Loan-to-Value (LTV) and Downpayment

The LTV ratio determines the maximum percentage of a property's value that a bank can lend you. For example, a 75% LTV means you need a 25% downpayment. Your available cash and CPF for this downpayment is a critical factor. Even if you can service a large loan based on TDSR, if your downpayment funds are insufficient for the required percentage of the property price, your affordable property price will be lower. This calculator considers an assumed LTV (you can select common ones) to balance loan qualification with downpayment capacity.

Factors Affecting Affordability:

  • Income Stability & Sources: Lenders look for stable and verifiable income.
  • Credit Score: A good credit history is vital for loan approval and favorable interest rates.
  • Age: Affects maximum loan tenure (typically up to age 65 or 70).
  • Existing Financial Commitments: Higher existing debts reduce your capacity for a new mortgage under TDSR.
  • Interest Rate Fluctuations: If you opt for a floating rate loan, your monthly payments can change. Banks often use a higher "stress-test" interest rate when assessing your application.

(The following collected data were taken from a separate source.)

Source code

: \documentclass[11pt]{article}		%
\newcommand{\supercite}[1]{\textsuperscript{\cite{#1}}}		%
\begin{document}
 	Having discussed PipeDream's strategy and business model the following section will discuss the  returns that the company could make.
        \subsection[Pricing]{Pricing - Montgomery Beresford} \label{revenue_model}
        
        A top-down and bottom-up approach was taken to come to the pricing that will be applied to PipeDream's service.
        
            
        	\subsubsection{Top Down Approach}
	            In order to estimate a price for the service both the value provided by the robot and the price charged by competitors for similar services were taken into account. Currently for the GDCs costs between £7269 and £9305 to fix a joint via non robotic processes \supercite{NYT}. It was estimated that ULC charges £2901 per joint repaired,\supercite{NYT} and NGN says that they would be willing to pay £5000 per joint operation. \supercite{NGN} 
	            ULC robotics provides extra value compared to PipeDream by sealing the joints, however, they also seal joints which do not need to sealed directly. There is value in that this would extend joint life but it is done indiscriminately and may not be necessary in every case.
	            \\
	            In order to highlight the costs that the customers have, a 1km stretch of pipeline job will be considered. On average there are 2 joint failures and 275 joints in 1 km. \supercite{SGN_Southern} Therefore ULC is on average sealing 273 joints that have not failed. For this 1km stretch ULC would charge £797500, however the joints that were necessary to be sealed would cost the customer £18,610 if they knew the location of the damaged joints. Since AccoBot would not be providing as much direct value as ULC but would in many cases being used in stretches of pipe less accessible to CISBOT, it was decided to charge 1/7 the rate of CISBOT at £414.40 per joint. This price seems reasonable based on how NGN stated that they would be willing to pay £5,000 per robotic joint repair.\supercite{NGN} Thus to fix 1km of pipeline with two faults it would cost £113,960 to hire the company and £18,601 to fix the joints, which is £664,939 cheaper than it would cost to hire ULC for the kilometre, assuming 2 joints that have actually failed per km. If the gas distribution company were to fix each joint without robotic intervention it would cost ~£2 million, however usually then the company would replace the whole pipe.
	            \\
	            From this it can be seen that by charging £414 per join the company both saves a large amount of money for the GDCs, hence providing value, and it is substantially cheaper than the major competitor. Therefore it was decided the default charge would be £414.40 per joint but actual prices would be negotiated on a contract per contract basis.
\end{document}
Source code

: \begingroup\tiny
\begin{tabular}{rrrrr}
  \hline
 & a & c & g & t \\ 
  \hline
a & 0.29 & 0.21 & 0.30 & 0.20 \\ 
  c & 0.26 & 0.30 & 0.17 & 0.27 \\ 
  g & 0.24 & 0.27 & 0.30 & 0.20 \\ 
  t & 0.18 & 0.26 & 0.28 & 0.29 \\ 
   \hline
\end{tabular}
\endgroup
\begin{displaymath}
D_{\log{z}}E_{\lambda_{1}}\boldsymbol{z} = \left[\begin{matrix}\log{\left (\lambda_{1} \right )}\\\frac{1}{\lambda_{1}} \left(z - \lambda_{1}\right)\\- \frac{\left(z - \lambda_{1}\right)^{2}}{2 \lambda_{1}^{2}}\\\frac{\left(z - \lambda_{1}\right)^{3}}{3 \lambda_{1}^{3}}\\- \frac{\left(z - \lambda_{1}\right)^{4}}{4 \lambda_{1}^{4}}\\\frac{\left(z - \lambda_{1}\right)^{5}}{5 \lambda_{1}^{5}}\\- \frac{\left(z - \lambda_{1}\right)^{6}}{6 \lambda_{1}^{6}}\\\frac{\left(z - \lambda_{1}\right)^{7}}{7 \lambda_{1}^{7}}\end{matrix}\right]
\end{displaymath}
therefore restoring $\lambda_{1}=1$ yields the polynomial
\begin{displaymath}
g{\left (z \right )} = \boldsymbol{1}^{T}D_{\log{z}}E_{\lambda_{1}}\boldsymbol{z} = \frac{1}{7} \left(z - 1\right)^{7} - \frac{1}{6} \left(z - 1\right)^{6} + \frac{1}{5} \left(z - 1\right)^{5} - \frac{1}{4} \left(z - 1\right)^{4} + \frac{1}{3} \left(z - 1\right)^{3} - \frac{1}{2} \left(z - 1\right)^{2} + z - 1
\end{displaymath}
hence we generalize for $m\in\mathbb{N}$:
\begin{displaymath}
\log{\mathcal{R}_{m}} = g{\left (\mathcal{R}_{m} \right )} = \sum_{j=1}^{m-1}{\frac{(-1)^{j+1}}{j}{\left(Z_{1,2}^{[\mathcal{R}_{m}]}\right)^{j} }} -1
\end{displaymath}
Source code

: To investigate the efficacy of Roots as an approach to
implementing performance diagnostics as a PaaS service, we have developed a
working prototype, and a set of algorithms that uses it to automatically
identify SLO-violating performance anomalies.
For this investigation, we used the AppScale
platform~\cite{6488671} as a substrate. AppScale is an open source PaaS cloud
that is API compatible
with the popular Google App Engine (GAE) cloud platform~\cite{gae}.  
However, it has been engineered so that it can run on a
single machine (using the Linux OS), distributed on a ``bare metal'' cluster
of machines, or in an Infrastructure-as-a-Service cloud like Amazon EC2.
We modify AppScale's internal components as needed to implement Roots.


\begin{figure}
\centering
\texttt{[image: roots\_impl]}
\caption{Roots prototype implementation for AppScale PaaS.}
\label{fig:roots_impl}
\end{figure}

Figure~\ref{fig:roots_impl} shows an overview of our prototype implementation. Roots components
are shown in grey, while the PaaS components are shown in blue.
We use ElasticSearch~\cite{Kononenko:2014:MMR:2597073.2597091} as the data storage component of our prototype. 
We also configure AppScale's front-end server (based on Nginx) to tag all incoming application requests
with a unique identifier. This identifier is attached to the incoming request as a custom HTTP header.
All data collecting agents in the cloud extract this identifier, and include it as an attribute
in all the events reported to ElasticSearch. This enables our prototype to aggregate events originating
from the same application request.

After estimating your affordability, you can explore stamp duty costs with our Stamp Duty Calculator or overall purchase expenses with the Full Property Buying Calculator.

Affordability FAQs

How accurate is this affordability calculator?

This calculator provides an estimate based on the inputs you provide and standard regulatory limits like TDSR. However, actual loan approval and amounts are subject to the bank's detailed credit assessment, property valuation, and prevailing policies. It's a good starting point for your planning.

What if my calculated affordable property price seems too low?

You could explore several options: increasing your available downpayment (through savings or gifts, if applicable), reducing your existing monthly debt commitments, looking for properties in a lower price range, or considering a longer loan tenure (if your age permits and you're comfortable with paying more interest over time).

Should I get an In-Principle Approval (IPA) from a bank?

Yes, it's highly recommended. An IPA from a bank will give you a more concrete idea of how much they are willing to lend you based on your specific financial situation, before you start seriously searching for properties. This helps you narrow down your property search to what you can realistically afford.